Records for processing START

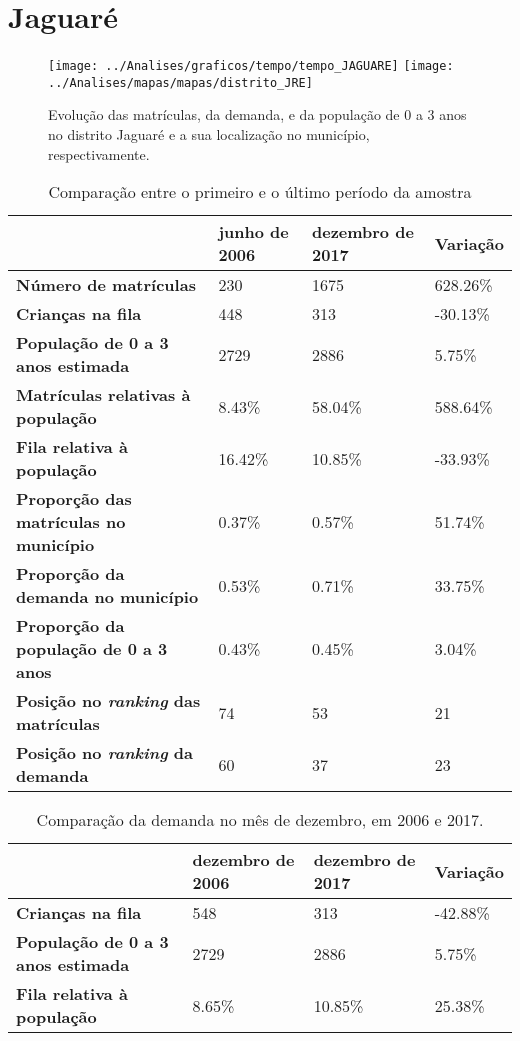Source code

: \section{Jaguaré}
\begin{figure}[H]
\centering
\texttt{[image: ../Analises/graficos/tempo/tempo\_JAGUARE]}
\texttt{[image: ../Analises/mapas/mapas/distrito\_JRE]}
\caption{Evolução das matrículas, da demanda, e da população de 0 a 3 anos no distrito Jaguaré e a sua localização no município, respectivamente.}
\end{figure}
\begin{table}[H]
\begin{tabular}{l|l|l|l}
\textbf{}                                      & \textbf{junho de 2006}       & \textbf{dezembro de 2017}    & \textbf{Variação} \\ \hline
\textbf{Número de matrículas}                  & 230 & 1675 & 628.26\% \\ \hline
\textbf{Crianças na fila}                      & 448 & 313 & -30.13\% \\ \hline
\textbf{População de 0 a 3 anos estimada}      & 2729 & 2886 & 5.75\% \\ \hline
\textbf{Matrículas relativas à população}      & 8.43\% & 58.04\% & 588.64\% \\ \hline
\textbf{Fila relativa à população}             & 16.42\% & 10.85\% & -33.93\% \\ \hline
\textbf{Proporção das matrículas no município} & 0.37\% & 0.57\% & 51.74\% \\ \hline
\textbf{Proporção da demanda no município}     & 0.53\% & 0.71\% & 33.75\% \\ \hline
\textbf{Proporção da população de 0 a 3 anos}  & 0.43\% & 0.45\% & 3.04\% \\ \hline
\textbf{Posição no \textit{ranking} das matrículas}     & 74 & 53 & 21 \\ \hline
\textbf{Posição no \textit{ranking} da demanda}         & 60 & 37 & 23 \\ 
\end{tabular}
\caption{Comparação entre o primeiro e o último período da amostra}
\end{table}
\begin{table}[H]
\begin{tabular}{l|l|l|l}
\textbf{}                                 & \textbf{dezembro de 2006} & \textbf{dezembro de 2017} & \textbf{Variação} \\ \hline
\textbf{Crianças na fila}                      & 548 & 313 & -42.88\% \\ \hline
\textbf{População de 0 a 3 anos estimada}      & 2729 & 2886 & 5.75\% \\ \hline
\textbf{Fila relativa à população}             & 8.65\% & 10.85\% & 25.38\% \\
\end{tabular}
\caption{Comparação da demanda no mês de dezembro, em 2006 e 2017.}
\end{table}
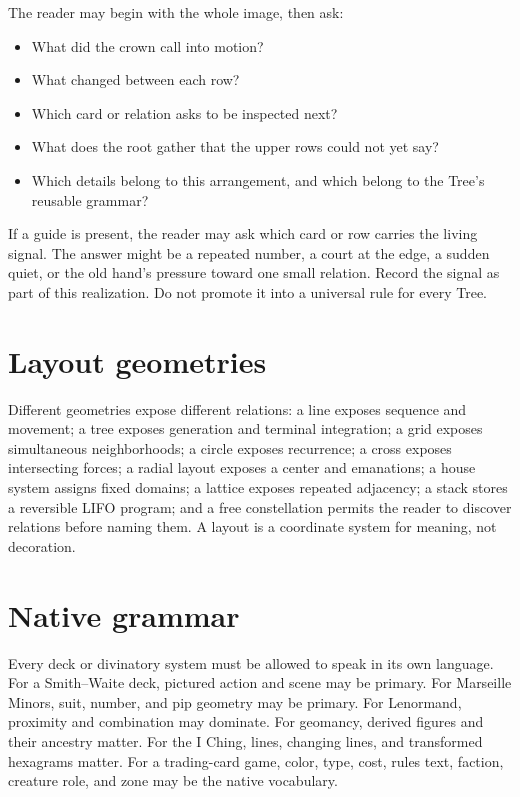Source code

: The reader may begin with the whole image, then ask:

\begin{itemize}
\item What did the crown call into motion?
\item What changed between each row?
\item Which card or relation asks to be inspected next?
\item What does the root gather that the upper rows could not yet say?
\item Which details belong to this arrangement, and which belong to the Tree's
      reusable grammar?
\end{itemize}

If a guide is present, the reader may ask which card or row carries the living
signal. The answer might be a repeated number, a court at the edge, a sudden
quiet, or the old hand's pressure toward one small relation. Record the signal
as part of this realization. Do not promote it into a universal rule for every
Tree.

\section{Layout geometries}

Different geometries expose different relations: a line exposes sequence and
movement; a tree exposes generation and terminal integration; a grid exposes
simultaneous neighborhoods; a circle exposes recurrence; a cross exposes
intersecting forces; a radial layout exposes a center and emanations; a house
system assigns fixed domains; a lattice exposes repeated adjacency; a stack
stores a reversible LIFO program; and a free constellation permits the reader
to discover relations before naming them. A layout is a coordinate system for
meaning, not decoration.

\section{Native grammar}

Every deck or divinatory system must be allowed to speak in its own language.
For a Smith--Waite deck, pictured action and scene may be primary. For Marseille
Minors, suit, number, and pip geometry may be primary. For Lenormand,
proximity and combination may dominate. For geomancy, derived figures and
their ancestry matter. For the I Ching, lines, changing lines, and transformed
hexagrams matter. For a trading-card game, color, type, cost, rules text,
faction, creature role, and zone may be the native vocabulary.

Records for processing END

→ **Assignment**: Begin with the line that holds "meaning, not decoration." and write out each line from there to the end of the material, exactly as it stands. Include nothing else.

→ **Result of this exercise**:
meaning, not decoration.

\section{Native grammar}

Every deck or divinatory system must be allowed to speak in its own language.
For a Smith--Waite deck, pictured action and scene may be primary. For Marseille
Minors, suit, number, and pip geometry may be primary. For Lenormand,
proximity and combination may dominate. For geomancy, derived figures and
their ancestry matter. For the I Ching, lines, changing lines, and transformed
hexagrams matter. For a trading-card game, color, type, cost, rules text,
faction, creature role, and zone may be the native vocabulary.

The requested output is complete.